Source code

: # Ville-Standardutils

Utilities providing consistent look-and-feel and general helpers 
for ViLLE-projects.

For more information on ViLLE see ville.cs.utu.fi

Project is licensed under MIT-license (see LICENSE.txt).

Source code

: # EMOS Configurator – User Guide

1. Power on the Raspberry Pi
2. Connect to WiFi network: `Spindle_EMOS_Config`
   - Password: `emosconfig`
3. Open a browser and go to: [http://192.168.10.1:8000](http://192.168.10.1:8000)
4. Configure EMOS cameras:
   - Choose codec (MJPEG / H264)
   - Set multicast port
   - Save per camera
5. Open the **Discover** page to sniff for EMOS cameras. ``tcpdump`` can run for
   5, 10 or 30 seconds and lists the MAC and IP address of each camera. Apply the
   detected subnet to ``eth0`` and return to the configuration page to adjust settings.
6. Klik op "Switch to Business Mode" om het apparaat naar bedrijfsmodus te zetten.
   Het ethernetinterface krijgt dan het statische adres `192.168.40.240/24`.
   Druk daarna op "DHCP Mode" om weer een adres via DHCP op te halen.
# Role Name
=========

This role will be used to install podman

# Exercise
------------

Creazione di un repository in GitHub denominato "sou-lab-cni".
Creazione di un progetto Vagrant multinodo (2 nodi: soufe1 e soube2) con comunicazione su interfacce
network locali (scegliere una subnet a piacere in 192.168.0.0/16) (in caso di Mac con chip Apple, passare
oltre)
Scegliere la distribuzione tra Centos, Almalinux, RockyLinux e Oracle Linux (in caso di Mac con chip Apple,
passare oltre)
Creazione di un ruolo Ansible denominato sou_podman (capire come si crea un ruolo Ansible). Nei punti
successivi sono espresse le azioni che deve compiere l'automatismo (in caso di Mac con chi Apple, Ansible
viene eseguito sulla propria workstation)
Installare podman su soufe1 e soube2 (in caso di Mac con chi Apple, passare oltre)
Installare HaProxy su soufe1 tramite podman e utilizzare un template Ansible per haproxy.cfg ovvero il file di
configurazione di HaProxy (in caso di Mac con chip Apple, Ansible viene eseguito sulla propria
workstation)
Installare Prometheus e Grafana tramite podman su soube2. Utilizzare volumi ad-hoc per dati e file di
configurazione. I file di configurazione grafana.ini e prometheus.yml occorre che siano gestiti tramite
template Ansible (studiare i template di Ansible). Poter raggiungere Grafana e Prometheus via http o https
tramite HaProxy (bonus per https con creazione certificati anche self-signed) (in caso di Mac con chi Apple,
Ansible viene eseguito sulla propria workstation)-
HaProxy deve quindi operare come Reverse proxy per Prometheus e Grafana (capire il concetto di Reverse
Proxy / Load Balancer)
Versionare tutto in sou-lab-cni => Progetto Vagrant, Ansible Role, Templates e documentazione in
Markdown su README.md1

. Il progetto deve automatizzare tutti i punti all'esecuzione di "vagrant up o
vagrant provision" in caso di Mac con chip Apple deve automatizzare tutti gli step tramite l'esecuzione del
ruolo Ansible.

-*-*-

Required action:
Reproduce verbatim only the segment of the listing bounded by the line containing "5. Open the" and the line containing "Creazione di un repository", with both boundary lines included.

Response to this task:
5. Open the **Discover** page to sniff for EMOS cameras. ``tcpdump`` can run for
   5, 10 or 30 seconds and lists the MAC and IP address of each camera. Apply the
   detected subnet to ``eth0`` and return to the configuration page to adjust settings.
6. Klik op "Switch to Business Mode" om het apparaat naar bedrijfsmodus te zetten.
   Het ethernetinterface krijgt dan het statische adres `192.168.40.240/24`.
   Druk daarna op "DHCP Mode" om weer een adres via DHCP op te halen.
# Role Name
=========

This role will be used to install podman

# Exercise
------------

Creazione di un repository in GitHub denominato "sou-lab-cni".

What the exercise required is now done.